November 1, 2012 - MLI research co-ordinator Philip Cross and author Marc Joffe write about the provincial default crisis in op-eds published in the Vancouver Sun, Calgary HeraldSaskatoon's StarPhoenix, and Chronicle Herald!

An excerpt from the Vancouver Sun:

Alberta has the most risk 30 years out, the byproduct of today's youthful population growing old later and its volatile energy resource revenues. Ontario has the second highest risk of insolvency, the result of its failure to address its structural fiscal deficit as its population begins to age rapidly.

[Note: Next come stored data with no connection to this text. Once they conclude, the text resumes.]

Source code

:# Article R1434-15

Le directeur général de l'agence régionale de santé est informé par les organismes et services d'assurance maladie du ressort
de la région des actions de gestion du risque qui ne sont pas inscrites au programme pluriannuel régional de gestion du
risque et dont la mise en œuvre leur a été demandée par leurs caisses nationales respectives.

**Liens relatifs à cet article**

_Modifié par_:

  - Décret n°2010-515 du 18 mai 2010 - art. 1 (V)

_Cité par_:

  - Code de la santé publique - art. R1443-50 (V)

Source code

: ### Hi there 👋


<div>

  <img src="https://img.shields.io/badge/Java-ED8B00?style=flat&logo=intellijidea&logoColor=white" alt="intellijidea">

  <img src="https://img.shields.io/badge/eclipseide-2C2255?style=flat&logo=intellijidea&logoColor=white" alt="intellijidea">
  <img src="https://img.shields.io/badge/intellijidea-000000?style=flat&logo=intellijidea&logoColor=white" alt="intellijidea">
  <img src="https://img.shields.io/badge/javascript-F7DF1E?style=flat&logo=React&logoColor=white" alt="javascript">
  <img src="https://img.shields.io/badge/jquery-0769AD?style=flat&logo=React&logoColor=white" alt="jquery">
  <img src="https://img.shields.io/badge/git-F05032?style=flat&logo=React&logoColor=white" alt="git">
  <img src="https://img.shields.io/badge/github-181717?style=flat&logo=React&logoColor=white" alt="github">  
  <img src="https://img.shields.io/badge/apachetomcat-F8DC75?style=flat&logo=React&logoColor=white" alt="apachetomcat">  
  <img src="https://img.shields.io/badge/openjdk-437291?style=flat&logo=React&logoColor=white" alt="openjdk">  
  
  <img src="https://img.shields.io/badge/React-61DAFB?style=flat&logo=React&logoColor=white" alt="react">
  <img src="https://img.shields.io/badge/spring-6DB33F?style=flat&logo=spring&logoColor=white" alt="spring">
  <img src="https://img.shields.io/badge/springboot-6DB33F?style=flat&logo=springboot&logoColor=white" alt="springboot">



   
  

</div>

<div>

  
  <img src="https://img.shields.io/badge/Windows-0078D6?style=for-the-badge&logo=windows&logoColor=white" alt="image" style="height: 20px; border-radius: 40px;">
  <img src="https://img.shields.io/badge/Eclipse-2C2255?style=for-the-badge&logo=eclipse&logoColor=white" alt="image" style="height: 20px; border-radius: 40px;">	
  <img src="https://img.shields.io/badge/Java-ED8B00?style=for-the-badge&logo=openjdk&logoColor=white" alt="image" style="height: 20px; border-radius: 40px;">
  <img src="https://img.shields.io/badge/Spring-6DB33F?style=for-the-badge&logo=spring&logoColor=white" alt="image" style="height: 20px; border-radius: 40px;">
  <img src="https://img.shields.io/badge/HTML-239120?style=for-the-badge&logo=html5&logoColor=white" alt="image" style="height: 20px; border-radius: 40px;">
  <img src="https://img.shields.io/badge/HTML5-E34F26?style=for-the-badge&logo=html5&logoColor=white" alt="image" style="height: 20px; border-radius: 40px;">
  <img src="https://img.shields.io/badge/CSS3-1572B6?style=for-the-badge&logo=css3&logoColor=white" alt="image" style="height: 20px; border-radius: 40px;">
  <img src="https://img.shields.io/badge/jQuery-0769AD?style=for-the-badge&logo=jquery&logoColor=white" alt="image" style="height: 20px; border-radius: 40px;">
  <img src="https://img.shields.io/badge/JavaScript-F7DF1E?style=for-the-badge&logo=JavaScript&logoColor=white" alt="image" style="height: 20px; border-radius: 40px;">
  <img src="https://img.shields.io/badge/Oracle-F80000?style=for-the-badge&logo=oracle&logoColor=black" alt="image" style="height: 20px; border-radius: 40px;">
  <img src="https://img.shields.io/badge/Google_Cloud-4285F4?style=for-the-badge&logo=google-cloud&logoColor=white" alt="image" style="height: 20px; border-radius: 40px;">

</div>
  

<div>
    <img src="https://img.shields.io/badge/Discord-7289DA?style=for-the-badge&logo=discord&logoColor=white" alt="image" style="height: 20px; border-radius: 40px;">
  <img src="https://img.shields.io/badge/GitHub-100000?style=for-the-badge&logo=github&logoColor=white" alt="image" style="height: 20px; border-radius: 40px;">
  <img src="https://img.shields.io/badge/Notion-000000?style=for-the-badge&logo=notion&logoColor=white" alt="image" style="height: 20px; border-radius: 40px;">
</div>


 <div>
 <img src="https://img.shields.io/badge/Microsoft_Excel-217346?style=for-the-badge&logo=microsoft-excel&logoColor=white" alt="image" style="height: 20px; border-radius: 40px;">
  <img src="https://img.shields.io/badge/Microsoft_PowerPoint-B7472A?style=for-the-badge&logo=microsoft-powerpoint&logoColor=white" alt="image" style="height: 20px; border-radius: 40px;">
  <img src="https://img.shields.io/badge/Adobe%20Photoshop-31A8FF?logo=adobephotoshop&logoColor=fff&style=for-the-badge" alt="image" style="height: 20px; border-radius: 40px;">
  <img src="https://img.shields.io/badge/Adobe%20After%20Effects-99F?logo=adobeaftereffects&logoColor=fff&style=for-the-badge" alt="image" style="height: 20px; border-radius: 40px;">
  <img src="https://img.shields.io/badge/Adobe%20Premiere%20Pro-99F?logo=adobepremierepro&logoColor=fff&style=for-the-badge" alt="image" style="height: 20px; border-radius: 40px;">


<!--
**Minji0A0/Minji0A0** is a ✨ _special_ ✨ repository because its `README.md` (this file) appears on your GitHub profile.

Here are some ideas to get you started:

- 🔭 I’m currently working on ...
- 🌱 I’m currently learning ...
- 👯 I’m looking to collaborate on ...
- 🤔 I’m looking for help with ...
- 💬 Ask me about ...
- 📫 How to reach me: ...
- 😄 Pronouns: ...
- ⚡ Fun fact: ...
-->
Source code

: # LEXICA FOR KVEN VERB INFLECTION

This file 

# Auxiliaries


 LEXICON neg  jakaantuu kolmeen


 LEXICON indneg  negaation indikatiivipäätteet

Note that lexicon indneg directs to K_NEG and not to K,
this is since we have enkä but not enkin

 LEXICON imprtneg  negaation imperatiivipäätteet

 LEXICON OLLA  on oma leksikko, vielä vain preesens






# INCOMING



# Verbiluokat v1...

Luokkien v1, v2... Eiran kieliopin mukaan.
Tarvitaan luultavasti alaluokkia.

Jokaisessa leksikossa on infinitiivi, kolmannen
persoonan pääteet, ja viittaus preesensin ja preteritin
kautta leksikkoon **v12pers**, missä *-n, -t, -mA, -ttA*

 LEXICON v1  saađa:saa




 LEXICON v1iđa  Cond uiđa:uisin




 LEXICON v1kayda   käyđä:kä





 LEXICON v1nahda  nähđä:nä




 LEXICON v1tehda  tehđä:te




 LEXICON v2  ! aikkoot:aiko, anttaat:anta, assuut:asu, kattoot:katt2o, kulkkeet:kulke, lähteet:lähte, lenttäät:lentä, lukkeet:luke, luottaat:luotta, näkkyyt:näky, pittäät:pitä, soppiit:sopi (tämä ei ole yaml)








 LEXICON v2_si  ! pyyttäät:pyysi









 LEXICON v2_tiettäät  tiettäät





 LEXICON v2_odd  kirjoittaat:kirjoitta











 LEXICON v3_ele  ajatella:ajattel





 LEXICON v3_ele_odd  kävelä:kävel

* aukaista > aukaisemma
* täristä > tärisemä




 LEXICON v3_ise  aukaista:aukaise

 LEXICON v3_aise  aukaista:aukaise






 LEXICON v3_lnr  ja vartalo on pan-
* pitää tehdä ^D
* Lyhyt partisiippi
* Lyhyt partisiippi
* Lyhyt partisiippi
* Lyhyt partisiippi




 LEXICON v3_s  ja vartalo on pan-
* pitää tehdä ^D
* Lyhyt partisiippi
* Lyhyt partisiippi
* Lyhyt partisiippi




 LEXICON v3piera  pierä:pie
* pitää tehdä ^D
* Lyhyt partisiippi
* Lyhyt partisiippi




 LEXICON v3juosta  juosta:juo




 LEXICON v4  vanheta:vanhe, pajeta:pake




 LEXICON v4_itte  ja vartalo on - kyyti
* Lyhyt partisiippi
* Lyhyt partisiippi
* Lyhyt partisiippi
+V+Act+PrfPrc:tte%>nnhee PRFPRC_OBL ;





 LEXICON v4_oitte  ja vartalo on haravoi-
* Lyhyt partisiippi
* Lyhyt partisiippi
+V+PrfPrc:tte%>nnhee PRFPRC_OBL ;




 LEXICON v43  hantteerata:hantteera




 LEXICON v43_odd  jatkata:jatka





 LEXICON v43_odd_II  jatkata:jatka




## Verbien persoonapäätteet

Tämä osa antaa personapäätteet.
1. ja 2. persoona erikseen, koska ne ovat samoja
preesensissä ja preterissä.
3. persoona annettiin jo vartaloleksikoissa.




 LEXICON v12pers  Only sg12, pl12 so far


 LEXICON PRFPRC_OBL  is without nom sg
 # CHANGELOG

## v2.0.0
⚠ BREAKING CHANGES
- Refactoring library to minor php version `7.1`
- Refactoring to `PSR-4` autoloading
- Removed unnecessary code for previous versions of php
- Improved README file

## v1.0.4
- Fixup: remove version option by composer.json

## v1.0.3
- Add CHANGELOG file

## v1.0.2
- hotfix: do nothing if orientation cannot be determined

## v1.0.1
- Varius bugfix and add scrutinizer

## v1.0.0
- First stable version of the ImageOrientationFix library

British Columbia is in the middle of the pack, with slightly over a 50-per-cent likelihood of default in 30 years. This partly reflects its relatively low level of debt today, with the third lowest ratio of debt to GDP of all the provinces. This helps offset some of the corroding effect on government finances from an aging population. B.C. had a $1.8-billion deficit in the fiscal year ending in 2012, up significantly from the previous year.

An excerpt from the Calgary Herald:

Albertans may be shocked to hear it is most at risk for a return to insolvency a century after its first default. While Alberta has no net debt outstanding today, its fiscal outlook is clouded by three factors. It forecasts a $3-billion deficit in fiscal 2013 despite the growth in energy investment, its youthful population today is projected by Statistics Canada to age more than the other provinces, and the provincial treasury has a large dependence on volatile energy revenues.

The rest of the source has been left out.